To the One Who Is Afraid of Losing Someone They Love
Dear Friend,
Perhaps there is someone you love very deeply.
Someone whose presence has slowly become part of your everyday life.
You think of them when something good happens.
You want to tell them about your day.
Certain places remind you of them.
Certain songs feel different because they once shared them with you.
This is one of the quiet gifts of love.
It gently weaves another person into the ordinary moments of our lives.
There is nothing wrong with that.
But sometimes, almost without noticing, something else begins to grow alongside love.
Not because we intend it to.
Not because we are weak.
Simply because we are human.
Slowly, we begin believing that our peace depends entirely on whether this person stays.
Their happiness becomes our emotional weather.
Their silence changes the course of our day.
Their distance feels like something inside us is disappearing.
And somewhere along the way, a quiet fear settles in.
"What if they leave?"
Perhaps you know that fear.
Perhaps it arrives when a message takes longer than usual.
When plans change.
When someone seems distracted.
When a disagreement feels larger than it probably is.
The mind quietly begins preparing for loss before loss has even arrived.
If that feels familiar, I hope you will pause for just a moment.
Not to judge yourself.
Only to notice.
Because fear often speaks so loudly that we mistake it for love.
Love says,
"I care deeply about you."
Fear whispers,
"I cannot survive without you."
They sound similar.
But they ask very different things of our hearts.
Love invites us to move closer.
Fear asks us to disappear.
Sometimes, without meaning to, we become smaller in order to keep a relationship safe.
We apologise before understanding what happened.
We avoid difficult conversations.
We hide parts of ourselves.
We ignore our own needs.
We slowly exchange honesty for certainty.

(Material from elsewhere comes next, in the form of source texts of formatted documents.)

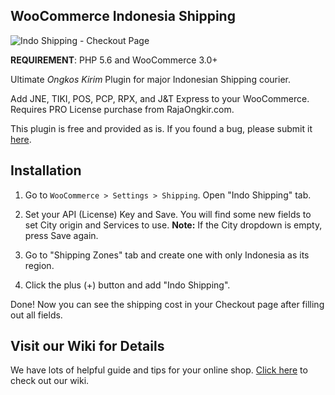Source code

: ## WooCommerce Indonesia Shipping

![Indo Shipping - Checkout Page](http://cdn.setyono.net/indo-shipping/wcis-select-courier.jpg)

**REQUIREMENT**: PHP 5.6 and WooCommerce 3.0+

Ultimate *Ongkos Kirim* Plugin for major Indonesian Shipping courier.

Add JNE, TIKI, POS, PCP, RPX, and J&T Express to your WooCommerce. Requires PRO License purchase from RajaOngkir.com.

This plugin is free and provided as is. If you found a bug, please submit it [here](https://github.com/hrsetyono/wc-indo-shipping/issues).

## Installation

1. Go to `WooCommerce > Settings > Shipping`. Open "Indo Shipping" tab.

1. Set your API (License) Key and Save. You will find some new fields to set City origin and Services to use. **Note:** If the City dropdown is empty, press Save again.

1. Go to "Shipping Zones" tab and create one with only Indonesia as its region.

1. Click the plus (+) button and add "Indo Shipping".

Done! Now you can see the shipping cost in your Checkout page after filling out all fields.

## Visit our Wiki for Details

We have lots of helpful guide and tips for your online shop. [Click here](https://github.com/hrsetyono/woocommerce-indo-shipping/wiki) to check out our wiki.
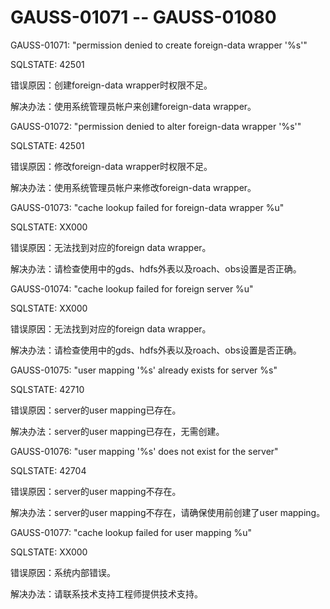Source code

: # GAUSS-01071 -- GAUSS-01080<a name="ZH-CN_TOPIC_0302073593"></a>

GAUSS-01071: "permission denied to create foreign-data wrapper '%s'"

SQLSTATE: 42501

错误原因：创建foreign-data wrapper时权限不足。

解决办法：使用系统管理员帐户来创建foreign-data wrapper。

GAUSS-01072: "permission denied to alter foreign-data wrapper '%s'"

SQLSTATE: 42501

错误原因：修改foreign-data wrapper时权限不足。

解决办法：使用系统管理员帐户来修改foreign-data wrapper。

GAUSS-01073: "cache lookup failed for foreign-data wrapper %u"

SQLSTATE: XX000

错误原因：无法找到对应的foreign data wrapper。

解决办法：请检查使用中的gds、hdfs外表以及roach、obs设置是否正确。

GAUSS-01074: "cache lookup failed for foreign server %u"

SQLSTATE: XX000

错误原因：无法找到对应的foreign data wrapper。

解决办法：请检查使用中的gds、hdfs外表以及roach、obs设置是否正确。

GAUSS-01075: "user mapping '%s' already exists for server %s"

SQLSTATE: 42710

错误原因：server的user mapping已存在。

解决办法：server的user mapping已存在，无需创建。

GAUSS-01076: "user mapping '%s' does not exist for the server"

SQLSTATE: 42704

错误原因：server的user mapping不存在。

解决办法：server的user mapping不存在，请确保使用前创建了user mapping。

GAUSS-01077: "cache lookup failed for user mapping %u"

SQLSTATE: XX000

错误原因：系统内部错误。

解决办法：请联系技术支持工程师提供技术支持。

Not because anyone demanded it.
But because losing ourselves begins to feel less frightening than losing someone we love.
And yet, I wonder what kind of relationship asks us to become less ourselves in order to remain part of it.
Perhaps that question deserves more attention than we usually give it.
Real love has a quiet way of making room.
Room for conversation.
Room for mistakes.
Room for individuality.
Room for rest.
Room for growth.
Room for two people to remain whole while walking beside each other.
It does not ask one person to carry the entire emotional weight of the other.
Nor does it ask either person to become responsible for completing what only self-understanding can provide.
This does not mean we stop needing people.
We always will.
Human beings are made for connection.
We are meant to love.
To belong.
To share life together.
But perhaps love becomes gentler when we remember that another person can accompany our journey without becoming the entire destination.
Maybe that is what emotional freedom quietly looks like.
Not loving less.
But holding love with open hands instead of frightened ones.
Allowing closeness without losing curiosity about ourselves.
Allowing connection without abandoning our own voice.
Allowing another person to be deeply important without asking them to carry the responsibility of proving that we are worthy.
Because that responsibility was never theirs to begin with.
It has always belonged somewhere much closer.
Within you.
If today you notice that fear has become louder than love, please do not respond with shame.
Respond with kindness.
Fear is often trying to protect something that once felt unsafe.
Thank it for trying.
Then gently remind it that you are still here.
Still growing.
Still learning.
Still becoming someone whose life is larger than one relationship alone.
Perhaps that is one of the quietest ways we honour love.
Not by making another person responsible for our entire world.
But by bringing our fullest, most honest selves into the relationship we are fortunate enough to share.
And if love is real, it will not ask you to disappear in order to keep it.
It will gently make room for you to remain yourself.